Permission type and parameter
Having a fixed permission amount in the contract is restrictive.
For example, clients with only acc(r, 1/4) cannot call p.sum():
type pair struct {
left, right int
}
// @ requires acc(p, 1/2)
// @ ensures acc(p, 1/2)
// @ ensures s == p.left + p.right
func (p *pair) sum() (s int) {
return p.left + p.right
}
// @ requires acc(p, 1/4)
// @ requires p.left == 2 && p.right == 3
func client(p *pair) {
res := p.sum()
// @ assert res == 5
}
ERROR Precondition of call p.sum() might not hold.
Permission to p might not suffice.
One option is to use the wildcard permission amount, as previously studied, which comes with its own drawbacks.
In this section, we show how to abstract the exact permission amount by introducing a ghost parameter of type perm, i.e. Gobra's type for permission amounts:
type pair struct {
left, right int
}
// @ requires a > 0 // <--- added
// @ requires acc(p, a) // <--- changed
// @ ensures acc(p, a) // <--- changed
// @ ensures s == p.left + p.right
func (p *pair) sum( /*@ ghost a perm @*/ ) (s int) { // <--- new parameter
return p.left + p.right
}
// @ requires acc(p, 1/2)
// @ requires p.left == 2 && p.right == 3
func client(p *pair) {
res := p.sum( /*@ 1/4 @*/ ) // <--- changed
// @ assert res == 5
}
Conventionally the permission amount is called p, which clashes here with our pair pointer.

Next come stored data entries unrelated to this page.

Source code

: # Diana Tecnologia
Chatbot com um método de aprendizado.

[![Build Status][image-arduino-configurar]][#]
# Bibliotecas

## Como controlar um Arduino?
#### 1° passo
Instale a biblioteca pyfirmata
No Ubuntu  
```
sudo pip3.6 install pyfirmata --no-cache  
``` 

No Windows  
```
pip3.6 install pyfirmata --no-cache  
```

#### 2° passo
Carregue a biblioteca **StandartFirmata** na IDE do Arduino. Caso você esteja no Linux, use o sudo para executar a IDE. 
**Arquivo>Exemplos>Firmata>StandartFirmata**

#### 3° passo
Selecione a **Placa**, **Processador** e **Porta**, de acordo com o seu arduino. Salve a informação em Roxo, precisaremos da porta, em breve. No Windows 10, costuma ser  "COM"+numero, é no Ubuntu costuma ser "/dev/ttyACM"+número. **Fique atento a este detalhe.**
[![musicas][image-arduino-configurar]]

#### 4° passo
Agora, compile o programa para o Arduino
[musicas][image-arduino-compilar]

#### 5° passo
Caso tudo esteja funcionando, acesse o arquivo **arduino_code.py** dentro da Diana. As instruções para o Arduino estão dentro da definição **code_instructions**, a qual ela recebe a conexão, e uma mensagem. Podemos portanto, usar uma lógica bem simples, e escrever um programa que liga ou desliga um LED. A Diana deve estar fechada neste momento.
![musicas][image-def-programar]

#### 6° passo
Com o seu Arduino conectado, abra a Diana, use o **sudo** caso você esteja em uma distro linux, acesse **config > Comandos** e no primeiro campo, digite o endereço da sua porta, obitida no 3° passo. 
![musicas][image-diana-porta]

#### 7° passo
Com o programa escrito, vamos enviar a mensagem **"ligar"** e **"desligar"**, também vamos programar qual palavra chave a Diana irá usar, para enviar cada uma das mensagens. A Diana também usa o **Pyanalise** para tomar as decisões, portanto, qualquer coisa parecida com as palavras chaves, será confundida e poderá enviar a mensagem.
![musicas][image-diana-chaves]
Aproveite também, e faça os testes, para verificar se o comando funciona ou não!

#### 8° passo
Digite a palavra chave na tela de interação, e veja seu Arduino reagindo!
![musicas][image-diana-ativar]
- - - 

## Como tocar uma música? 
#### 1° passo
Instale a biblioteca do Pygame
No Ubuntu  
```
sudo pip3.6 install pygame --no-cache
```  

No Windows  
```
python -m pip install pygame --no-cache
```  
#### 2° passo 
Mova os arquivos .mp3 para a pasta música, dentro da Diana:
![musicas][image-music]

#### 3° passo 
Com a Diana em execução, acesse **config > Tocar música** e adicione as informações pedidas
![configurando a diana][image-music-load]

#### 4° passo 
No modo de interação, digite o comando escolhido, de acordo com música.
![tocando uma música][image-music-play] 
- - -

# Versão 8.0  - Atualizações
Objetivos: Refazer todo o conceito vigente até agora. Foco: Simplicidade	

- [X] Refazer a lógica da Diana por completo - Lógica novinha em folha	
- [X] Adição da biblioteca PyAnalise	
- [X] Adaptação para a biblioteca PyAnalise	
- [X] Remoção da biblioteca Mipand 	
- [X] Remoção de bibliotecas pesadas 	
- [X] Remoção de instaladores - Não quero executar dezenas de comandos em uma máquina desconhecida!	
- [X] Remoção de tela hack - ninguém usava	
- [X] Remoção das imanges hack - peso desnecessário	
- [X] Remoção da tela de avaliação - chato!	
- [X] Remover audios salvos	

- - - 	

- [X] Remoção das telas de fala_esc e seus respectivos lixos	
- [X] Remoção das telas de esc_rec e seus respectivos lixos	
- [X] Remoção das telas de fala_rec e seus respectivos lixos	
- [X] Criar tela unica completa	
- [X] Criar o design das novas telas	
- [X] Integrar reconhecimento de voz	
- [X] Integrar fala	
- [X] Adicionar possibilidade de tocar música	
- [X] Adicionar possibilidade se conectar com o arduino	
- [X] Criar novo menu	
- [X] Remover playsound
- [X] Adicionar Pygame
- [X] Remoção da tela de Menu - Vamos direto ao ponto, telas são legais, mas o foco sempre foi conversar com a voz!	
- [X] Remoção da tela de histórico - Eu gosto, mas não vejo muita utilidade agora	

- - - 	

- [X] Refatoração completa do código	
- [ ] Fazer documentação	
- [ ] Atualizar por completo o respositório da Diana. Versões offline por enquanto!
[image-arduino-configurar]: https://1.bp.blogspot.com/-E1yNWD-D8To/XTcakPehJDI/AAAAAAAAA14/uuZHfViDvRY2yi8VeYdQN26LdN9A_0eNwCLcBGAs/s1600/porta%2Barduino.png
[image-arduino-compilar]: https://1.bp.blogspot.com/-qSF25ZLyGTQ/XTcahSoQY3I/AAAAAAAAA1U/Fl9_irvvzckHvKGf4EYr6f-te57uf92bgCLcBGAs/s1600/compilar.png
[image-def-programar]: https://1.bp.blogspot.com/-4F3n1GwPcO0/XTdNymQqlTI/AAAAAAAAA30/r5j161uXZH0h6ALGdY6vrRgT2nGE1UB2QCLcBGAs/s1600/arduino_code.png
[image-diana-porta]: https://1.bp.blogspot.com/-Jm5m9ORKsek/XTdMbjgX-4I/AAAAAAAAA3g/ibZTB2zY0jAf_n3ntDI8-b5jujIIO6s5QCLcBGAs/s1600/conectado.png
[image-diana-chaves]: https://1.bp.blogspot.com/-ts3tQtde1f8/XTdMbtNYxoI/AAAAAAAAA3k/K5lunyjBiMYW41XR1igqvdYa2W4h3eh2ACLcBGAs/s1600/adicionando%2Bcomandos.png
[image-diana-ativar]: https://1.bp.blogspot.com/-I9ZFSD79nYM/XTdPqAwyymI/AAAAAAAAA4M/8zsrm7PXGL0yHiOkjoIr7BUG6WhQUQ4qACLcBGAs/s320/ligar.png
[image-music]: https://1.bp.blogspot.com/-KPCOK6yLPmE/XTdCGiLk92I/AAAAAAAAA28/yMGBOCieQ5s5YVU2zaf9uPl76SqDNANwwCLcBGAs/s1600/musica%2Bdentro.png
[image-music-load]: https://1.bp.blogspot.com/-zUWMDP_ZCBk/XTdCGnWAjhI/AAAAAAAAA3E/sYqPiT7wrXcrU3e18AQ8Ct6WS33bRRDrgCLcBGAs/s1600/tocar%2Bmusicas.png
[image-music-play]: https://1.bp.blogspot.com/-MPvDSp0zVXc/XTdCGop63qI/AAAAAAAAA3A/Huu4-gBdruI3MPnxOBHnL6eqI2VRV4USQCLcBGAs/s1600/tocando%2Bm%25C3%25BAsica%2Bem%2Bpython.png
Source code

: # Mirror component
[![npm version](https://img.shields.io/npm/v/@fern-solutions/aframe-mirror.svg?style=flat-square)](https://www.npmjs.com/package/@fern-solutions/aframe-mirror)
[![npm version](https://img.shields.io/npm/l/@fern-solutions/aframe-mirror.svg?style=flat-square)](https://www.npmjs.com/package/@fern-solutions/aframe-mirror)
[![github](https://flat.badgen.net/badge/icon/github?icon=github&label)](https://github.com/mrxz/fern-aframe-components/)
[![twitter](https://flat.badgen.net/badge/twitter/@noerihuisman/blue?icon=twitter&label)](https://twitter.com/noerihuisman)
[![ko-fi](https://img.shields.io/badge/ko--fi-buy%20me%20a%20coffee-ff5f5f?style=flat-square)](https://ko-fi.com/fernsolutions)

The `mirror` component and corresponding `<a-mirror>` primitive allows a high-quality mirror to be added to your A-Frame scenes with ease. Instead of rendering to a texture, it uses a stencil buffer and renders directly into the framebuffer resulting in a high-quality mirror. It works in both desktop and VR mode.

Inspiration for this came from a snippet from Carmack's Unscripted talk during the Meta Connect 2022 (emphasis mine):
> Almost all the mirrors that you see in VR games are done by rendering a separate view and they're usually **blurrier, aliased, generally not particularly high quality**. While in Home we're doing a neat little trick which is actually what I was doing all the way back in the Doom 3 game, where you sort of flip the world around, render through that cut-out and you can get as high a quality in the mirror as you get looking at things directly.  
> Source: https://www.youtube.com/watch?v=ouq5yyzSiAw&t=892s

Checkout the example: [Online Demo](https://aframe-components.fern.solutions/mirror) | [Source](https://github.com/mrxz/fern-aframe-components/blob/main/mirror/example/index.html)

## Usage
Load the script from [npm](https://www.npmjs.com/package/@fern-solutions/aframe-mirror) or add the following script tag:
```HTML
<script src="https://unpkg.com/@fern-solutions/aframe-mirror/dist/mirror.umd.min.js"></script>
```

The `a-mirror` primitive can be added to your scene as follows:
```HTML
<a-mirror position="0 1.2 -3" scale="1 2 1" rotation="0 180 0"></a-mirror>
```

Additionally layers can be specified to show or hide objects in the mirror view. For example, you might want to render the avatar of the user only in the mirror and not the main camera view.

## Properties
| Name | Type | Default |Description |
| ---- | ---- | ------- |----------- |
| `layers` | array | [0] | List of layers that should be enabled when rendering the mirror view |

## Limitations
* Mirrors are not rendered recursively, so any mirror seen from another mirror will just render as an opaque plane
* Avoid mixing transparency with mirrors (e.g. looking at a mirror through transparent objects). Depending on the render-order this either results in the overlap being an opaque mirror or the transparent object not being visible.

When calling sum, we must pass the permission amount: p.sum( /*@ 1/4 @*/ ).
The precondition p > 0 is important to get read permission, otherwise we get:
ERROR Method contract is not well-formed.
Expression p might be negative.
Permission arithmetic
We may convert a fraction to a permission amount and perform calculations with it:
func main() {
assert perm(1/2) + perm(1/2) == writePerm
assert perm(1) - 1/2 == perm(1/2)
assert perm(1/2) * 0 == noPerm
assert perm(1) / 2 != writePerm
assert perm(1/3) == 1/3
assert perm(perm(1/3)) == perm(1/3)
}
Note that for access predicates, we can, and have been using the shorthand acc(p, 1/2) instead of acc(p, perm(1/2)).